= Task prompt =
Give back the material word for word, every line included.

Start of Records provided

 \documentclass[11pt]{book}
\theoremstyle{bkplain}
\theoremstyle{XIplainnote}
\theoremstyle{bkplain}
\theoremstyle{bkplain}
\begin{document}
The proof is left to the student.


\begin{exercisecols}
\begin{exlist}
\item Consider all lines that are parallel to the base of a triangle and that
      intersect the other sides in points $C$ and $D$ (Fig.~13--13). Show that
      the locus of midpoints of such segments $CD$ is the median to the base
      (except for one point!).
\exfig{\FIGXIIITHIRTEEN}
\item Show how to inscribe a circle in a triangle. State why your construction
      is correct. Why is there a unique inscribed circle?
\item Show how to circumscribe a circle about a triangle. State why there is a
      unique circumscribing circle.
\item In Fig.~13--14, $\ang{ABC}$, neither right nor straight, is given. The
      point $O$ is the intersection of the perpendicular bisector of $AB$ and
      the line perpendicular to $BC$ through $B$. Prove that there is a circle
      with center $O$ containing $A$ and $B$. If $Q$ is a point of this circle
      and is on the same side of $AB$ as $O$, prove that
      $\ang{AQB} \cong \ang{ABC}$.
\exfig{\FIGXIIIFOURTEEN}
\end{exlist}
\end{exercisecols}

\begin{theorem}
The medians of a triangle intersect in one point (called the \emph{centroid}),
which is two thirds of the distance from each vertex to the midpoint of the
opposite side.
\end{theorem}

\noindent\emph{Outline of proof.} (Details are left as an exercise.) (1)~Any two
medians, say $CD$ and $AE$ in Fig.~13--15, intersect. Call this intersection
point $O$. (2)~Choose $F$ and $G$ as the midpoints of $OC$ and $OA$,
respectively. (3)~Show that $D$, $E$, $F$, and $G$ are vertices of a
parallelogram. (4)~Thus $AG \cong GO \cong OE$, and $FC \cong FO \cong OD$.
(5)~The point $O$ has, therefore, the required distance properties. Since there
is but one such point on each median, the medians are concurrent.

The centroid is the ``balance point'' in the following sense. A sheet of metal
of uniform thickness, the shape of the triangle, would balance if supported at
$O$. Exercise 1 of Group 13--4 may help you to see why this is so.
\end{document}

End of Records provided

= Output =
 \documentclass[11pt]{book}
\theoremstyle{bkplain}
\theoremstyle{XIplainnote}
\theoremstyle{bkplain}
\theoremstyle{bkplain}
\begin{document}
The proof is left to the student.


\begin{exercisecols}
\begin{exlist}
\item Consider all lines that are parallel to the base of a triangle and that
      intersect the other sides in points $C$ and $D$ (Fig.~13--13). Show that
      the locus of midpoints of such segments $CD$ is the median to the base
      (except for one point!).
\exfig{\FIGXIIITHIRTEEN}
\item Show how to inscribe a circle in a triangle. State why your construction
      is correct. Why is there a unique inscribed circle?
\item Show how to circumscribe a circle about a triangle. State why there is a
      unique circumscribing circle.
\item In Fig.~13--14, $\ang{ABC}$, neither right nor straight, is given. The
      point $O$ is the intersection of the perpendicular bisector of $AB$ and
      the line perpendicular to $BC$ through $B$. Prove that there is a circle
      with center $O$ containing $A$ and $B$. If $Q$ is a point of this circle
      and is on the same side of $AB$ as $O$, prove that
      $\ang{AQB} \cong \ang{ABC}$.
\exfig{\FIGXIIIFOURTEEN}
\end{exlist}
\end{exercisecols}

\begin{theorem}
The medians of a triangle intersect in one point (called the \emph{centroid}),
which is two thirds of the distance from each vertex to the midpoint of the
opposite side.
\end{theorem}

\noindent\emph{Outline of proof.} (Details are left as an exercise.) (1)~Any two
medians, say $CD$ and $AE$ in Fig.~13--15, intersect. Call this intersection
point $O$. (2)~Choose $F$ and $G$ as the midpoints of $OC$ and $OA$,
respectively. (3)~Show that $D$, $E$, $F$, and $G$ are vertices of a
parallelogram. (4)~Thus $AG \cong GO \cong OE$, and $FC \cong FO \cong OD$.
(5)~The point $O$ has, therefore, the required distance properties. Since there
is but one such point on each median, the medians are concurrent.

The centroid is the ``balance point'' in the following sense. A sheet of metal
of uniform thickness, the shape of the triangle, would balance if supported at
$O$. Exercise 1 of Group 13--4 may help you to see why this is so.
\end{document}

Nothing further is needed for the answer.